* **GOAL OF THE EXERCISE**:
From the records below, take each line where the string "тапом" shows up and copy it.

[Stored entries]

○ ○ ○

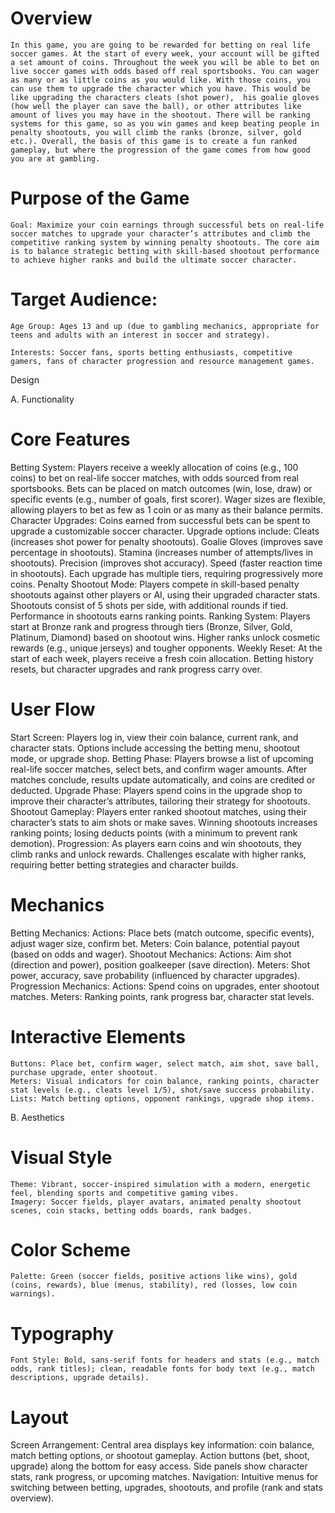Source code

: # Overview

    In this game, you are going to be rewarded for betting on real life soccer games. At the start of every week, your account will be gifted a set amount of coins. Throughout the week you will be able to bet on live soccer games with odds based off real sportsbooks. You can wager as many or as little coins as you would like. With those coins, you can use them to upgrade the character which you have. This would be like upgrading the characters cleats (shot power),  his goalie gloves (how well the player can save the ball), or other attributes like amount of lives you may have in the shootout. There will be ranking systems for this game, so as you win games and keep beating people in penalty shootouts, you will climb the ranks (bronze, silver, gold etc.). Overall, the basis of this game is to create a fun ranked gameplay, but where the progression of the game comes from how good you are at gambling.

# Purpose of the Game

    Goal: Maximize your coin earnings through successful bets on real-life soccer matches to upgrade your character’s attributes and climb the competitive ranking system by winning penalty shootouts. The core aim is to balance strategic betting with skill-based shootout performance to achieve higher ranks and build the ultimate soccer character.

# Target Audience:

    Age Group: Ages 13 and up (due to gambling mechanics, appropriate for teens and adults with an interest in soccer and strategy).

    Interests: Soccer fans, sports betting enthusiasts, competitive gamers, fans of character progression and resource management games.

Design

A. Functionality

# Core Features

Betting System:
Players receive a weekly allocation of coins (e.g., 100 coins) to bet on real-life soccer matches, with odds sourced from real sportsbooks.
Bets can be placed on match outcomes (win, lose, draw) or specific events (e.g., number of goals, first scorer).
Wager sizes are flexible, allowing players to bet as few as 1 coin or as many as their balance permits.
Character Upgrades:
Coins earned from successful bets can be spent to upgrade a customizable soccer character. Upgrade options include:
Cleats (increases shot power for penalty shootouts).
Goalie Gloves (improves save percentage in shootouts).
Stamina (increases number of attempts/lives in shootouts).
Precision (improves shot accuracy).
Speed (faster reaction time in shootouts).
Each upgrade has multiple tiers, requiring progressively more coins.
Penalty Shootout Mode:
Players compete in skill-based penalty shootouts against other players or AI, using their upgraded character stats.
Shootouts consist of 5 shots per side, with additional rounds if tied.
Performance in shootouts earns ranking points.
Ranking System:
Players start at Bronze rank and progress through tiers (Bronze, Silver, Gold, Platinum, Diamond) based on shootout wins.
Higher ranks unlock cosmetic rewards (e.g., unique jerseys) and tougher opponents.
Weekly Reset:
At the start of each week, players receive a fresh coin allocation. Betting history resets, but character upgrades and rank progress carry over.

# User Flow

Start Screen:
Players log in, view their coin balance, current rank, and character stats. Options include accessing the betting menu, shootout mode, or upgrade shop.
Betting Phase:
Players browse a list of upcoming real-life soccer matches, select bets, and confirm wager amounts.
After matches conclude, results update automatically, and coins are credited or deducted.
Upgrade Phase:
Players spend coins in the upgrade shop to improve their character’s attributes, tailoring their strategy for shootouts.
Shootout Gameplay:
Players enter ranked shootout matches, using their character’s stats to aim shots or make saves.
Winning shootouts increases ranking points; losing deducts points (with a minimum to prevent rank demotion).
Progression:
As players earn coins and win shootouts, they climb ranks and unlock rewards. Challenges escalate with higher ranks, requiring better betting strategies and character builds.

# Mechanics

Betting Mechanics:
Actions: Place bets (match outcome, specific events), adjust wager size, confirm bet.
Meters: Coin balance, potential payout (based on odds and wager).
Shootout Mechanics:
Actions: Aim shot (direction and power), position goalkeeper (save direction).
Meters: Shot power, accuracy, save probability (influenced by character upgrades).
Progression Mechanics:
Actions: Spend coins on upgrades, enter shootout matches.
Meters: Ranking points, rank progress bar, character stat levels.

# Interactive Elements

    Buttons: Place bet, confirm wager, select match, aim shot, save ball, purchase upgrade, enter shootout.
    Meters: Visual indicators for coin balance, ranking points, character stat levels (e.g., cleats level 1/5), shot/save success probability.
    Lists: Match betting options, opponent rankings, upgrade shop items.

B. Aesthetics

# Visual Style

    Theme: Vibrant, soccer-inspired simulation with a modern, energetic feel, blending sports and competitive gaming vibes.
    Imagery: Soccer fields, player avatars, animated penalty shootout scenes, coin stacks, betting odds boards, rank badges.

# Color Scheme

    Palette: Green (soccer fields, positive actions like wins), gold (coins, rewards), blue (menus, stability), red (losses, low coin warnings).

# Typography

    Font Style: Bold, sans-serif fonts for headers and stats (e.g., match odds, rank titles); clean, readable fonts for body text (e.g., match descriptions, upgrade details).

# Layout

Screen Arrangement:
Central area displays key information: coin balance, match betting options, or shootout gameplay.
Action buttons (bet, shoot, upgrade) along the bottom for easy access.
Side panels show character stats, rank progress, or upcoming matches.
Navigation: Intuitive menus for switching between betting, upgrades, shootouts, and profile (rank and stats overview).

○ ○ ○

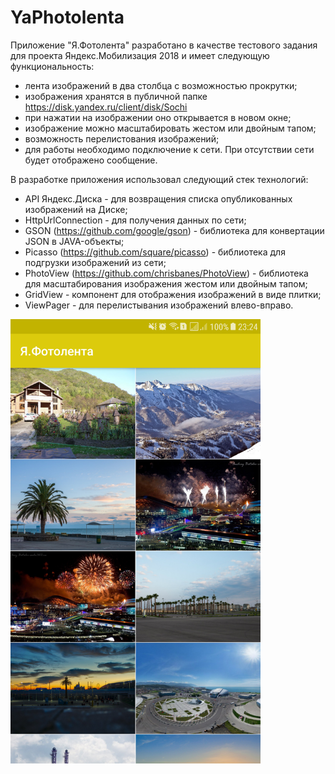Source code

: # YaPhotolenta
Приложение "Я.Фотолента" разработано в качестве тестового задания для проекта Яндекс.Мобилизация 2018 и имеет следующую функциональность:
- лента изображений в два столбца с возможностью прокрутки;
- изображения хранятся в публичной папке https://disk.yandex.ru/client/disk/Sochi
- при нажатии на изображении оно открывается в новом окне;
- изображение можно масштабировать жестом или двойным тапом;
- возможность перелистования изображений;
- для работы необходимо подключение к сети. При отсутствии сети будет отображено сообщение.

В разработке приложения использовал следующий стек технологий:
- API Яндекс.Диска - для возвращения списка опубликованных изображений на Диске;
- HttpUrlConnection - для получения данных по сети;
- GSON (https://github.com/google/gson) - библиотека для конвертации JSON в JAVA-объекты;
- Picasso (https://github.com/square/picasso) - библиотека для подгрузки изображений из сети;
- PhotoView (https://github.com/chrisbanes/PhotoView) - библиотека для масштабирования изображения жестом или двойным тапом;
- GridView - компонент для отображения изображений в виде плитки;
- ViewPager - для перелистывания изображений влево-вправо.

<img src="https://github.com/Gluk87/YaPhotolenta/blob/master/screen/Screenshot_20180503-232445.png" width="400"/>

○ ○ ○

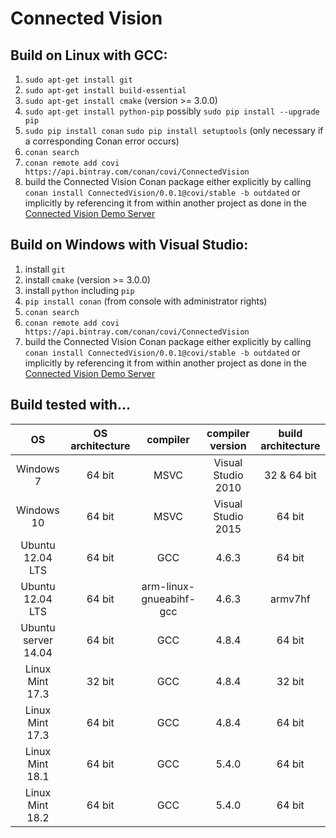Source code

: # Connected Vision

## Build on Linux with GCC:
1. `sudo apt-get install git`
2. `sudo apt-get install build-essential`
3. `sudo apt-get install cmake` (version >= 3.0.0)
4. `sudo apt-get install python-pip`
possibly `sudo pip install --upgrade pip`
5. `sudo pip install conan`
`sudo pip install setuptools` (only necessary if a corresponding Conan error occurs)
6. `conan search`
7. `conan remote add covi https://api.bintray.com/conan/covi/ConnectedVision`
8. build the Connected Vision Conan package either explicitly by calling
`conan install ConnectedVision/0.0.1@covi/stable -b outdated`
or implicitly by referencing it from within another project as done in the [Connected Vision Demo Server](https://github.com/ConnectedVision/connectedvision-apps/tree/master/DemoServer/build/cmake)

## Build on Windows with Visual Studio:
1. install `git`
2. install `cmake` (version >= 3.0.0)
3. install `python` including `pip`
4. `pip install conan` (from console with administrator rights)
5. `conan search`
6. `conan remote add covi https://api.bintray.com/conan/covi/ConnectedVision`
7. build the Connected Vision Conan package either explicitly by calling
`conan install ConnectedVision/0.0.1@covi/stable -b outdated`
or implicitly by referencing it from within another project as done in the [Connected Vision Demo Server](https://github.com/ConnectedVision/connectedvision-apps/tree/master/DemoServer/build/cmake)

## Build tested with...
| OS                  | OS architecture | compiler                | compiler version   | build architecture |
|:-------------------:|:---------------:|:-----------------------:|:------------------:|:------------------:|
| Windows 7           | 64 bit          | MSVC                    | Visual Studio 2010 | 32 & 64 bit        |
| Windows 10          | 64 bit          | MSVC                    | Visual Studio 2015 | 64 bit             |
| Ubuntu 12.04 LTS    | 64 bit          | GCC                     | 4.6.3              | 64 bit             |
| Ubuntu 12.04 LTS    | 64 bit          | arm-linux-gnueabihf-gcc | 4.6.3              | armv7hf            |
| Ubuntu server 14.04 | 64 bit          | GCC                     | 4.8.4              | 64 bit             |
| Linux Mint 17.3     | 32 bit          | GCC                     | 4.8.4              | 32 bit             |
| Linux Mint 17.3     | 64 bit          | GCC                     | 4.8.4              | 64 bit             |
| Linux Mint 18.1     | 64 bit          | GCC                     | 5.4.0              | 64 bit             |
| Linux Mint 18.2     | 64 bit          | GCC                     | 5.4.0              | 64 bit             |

○ ○ ○

* **EXERCISE SOLUTION**:
- изображение можно масштабировать жестом или двойным тапом;
- PhotoView (https://github.com/chrisbanes/PhotoView) - библиотека для масштабирования изображения жестом или двойным тапом;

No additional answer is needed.